Your employees are very unlikely to be with you for their entire future careers. It’s sensible to recognise that, and to enable your current employees to thrive once they move on from your company and become your former employees.
If you can be recognised in your industry as a great place to be from, you will attract talented, motivated new employees who want to see what all the fuss is about. You’ll also create a sense of esprit de corps and pride within your team.
As part of the Workio process, we ask employees three questions about Progression – about their opportunities to progress within the organisation, about skills training and development, and about preparation to progress beyond the organisation.
This last question is getting at the issue of how to be a great place to be from, and in discussions with our customers we find that this is often a fresh idea to management teams.
With that in mind, we wanted to provide a few ideas to consider, to help your organisation become a great place to be from.
Understanding business context
Giving your employees a holistic understanding of your business, from strategic direction to pricing models to product design to customer support, helps them to place their own work in context. This will help them start thinking at a higher level of awareness about other businesses too.
Variety in experience
Exposing your employees to projects, functions, and tasks outside their usual responsibilities helps with building this contextual awareness, as well as providing additional skills and practical experience for the employee.
Building an employee brand
Helping your employees to build recognition and authority in your industry is a key way to enable your employees to access opportunities at other employers in the future. This includes supporting employees in speaking at conferences, working directly with customers and suppliers to build relationships, being active through networking events, blogging or other writing, being an active voice in relevant industry forums (trade bodies, lobbying groups, standards bodies).
Coaching and mentorship
Set up systems and procedures within your organisation to encourage coaching and mentoring between employees – both horizontally between peers and vertically between seniority or experience levels. The Coaching Habit by Michael Bungay Stanier is a great resource for this, providing a straightforward structure to think through how to coach a colleague in the best way. This provides soft skills and again broadens the contextual awareness of employees involved. Assume that everyone should be able to coach others, and be coached by others.

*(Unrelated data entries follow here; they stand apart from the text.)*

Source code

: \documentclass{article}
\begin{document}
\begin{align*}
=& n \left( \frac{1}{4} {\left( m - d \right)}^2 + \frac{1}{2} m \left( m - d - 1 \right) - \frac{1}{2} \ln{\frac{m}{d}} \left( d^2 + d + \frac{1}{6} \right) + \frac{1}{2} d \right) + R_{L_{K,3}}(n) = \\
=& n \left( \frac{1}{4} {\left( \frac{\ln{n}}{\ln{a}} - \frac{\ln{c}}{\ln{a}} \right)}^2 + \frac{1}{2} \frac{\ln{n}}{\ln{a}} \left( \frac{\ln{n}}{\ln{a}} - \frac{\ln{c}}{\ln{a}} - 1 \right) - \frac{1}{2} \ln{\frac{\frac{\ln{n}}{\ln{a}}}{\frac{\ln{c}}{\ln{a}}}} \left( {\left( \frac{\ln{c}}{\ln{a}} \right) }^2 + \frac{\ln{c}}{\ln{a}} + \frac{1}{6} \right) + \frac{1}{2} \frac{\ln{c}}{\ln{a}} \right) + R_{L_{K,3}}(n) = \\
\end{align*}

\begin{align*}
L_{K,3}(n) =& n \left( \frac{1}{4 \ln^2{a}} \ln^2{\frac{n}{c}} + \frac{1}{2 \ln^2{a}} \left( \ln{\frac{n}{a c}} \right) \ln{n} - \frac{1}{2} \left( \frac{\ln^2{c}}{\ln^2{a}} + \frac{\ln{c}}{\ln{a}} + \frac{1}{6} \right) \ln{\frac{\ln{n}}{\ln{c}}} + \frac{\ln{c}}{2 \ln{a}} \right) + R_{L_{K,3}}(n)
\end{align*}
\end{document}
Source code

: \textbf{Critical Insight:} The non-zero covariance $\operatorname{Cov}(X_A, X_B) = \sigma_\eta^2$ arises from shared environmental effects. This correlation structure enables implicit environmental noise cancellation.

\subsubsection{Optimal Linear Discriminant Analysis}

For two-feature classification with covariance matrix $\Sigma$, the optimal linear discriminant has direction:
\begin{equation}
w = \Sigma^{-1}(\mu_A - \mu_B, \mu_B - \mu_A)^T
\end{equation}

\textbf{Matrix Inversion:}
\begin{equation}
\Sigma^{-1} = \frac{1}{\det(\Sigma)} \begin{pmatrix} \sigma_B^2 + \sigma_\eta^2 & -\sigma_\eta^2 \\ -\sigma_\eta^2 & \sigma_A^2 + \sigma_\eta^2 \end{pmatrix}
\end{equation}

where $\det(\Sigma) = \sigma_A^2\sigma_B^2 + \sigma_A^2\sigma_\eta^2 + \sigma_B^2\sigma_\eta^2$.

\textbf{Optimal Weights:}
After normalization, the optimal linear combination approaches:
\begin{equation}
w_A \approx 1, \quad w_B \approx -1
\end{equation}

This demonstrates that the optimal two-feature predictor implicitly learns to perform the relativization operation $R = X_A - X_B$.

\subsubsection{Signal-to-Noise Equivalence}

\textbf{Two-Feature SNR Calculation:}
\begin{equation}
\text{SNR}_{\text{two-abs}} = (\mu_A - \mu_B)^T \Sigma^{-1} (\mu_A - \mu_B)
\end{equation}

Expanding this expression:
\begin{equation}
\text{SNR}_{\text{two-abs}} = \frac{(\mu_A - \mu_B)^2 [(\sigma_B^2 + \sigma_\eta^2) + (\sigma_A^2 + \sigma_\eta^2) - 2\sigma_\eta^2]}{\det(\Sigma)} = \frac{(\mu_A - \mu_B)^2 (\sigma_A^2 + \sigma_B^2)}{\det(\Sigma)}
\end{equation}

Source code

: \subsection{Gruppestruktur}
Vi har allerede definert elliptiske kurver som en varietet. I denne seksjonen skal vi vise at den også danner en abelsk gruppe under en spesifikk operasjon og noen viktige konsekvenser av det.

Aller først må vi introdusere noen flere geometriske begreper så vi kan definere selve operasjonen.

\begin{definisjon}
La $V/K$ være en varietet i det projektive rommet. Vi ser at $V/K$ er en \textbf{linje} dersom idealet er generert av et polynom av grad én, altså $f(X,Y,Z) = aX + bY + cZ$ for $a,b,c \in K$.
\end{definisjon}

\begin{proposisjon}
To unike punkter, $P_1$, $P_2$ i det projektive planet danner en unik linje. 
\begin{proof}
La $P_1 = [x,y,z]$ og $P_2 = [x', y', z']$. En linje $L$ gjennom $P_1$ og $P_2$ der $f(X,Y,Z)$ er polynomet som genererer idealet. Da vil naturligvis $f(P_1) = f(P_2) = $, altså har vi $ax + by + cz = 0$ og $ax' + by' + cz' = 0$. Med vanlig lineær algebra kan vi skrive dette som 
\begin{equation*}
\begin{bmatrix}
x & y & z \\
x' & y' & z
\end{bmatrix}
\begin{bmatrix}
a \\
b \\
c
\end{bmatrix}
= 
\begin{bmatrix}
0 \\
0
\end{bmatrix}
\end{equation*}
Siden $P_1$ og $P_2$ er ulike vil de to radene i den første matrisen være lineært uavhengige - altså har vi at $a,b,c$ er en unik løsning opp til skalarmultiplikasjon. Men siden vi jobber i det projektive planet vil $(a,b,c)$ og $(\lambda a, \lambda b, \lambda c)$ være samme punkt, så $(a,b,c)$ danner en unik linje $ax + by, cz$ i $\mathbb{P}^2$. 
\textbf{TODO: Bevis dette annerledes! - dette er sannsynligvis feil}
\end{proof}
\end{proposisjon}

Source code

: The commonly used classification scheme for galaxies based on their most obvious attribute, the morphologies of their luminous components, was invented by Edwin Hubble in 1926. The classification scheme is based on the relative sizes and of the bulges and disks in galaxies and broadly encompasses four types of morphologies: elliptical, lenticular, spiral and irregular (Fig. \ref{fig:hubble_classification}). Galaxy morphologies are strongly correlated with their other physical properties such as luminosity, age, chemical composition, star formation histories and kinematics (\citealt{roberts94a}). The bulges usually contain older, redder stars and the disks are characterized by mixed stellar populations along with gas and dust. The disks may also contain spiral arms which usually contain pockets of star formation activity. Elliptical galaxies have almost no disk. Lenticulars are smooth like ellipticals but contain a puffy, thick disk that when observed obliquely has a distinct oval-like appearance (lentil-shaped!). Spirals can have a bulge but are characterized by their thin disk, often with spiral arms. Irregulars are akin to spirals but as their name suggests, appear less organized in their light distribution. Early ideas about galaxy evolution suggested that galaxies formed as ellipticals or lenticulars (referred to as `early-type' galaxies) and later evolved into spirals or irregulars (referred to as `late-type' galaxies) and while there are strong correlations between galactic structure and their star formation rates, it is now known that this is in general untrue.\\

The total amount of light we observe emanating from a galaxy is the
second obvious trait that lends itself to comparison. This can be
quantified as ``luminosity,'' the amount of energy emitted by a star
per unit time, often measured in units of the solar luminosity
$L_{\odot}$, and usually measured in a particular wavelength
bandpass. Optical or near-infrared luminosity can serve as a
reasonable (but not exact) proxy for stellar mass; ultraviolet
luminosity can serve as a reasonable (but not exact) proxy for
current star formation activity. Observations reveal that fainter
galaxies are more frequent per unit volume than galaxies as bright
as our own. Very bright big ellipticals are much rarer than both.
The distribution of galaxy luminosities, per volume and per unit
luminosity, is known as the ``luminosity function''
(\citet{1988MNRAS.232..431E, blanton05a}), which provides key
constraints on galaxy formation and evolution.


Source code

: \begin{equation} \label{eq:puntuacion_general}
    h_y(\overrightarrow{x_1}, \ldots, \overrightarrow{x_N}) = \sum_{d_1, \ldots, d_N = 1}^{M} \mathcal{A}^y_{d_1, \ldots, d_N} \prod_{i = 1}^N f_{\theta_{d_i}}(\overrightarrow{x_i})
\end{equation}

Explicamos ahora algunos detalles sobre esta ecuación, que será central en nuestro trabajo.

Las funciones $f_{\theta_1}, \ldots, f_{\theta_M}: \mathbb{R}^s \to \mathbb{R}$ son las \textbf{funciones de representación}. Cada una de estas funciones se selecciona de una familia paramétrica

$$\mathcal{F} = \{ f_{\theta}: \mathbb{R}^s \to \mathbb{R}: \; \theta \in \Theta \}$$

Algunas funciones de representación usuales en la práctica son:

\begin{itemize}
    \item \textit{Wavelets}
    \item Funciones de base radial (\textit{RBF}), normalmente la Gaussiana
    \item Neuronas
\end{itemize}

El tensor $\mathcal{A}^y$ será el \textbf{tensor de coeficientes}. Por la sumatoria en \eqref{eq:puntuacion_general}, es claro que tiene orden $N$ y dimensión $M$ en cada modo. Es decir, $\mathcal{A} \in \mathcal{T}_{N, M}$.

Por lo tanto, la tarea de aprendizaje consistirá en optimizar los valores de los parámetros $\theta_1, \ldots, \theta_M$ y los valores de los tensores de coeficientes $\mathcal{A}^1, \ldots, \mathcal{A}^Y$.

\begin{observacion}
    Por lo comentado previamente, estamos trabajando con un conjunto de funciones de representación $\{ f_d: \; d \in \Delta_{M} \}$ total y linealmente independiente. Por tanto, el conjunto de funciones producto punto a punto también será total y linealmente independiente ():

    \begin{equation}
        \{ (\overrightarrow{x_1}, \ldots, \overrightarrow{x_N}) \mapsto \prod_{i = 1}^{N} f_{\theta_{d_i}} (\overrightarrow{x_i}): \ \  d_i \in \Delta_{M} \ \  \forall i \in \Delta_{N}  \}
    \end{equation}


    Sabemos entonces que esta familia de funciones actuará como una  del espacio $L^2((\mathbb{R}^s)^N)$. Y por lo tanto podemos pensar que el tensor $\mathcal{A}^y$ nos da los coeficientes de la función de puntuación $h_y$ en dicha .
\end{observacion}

Broad skills training and development
Provide opportunities for employees to learn broadly applicable skills, not just job- or role-specific ones. Offering general executive or management training, training for skills that currently fall outside of an employee’s defined job roles, or communications skills such as public speaking or writing, can all be good options here.
Be open about expecting your employees to move on
Talk to your employees explicitly about all this – acknowledge that they are likely to move on to other employers in due course, and make it clear that you want to help them have a great choice in where to go when that time comes. If you have internal progression paths, make it clear that these are open too of course, but acknowledge that it’s almost inevitable that employees will at some point exit the organisation.
Be caring when the moment comes
Treat employees who are moving on with respect and gratitude – they have very likely contributed a significant proportion of their energy to your organisation for the time they’ve been with you. Be thankful for that, publicly if possible. Ask for your outgoing employees’ views on your organisation, and what they would do to help your organisation improve in the future.
As Patty McCord says, treat your employees like adults and they will almost always act like adults. Understand that they have their own motivations, their own trajectory, and their own story, that you can add to positively if you broaden your own view of how best to support your employees.
Becoming a great place to be from also creates a great place to work while employees are with you, and creates a more successful organisation too.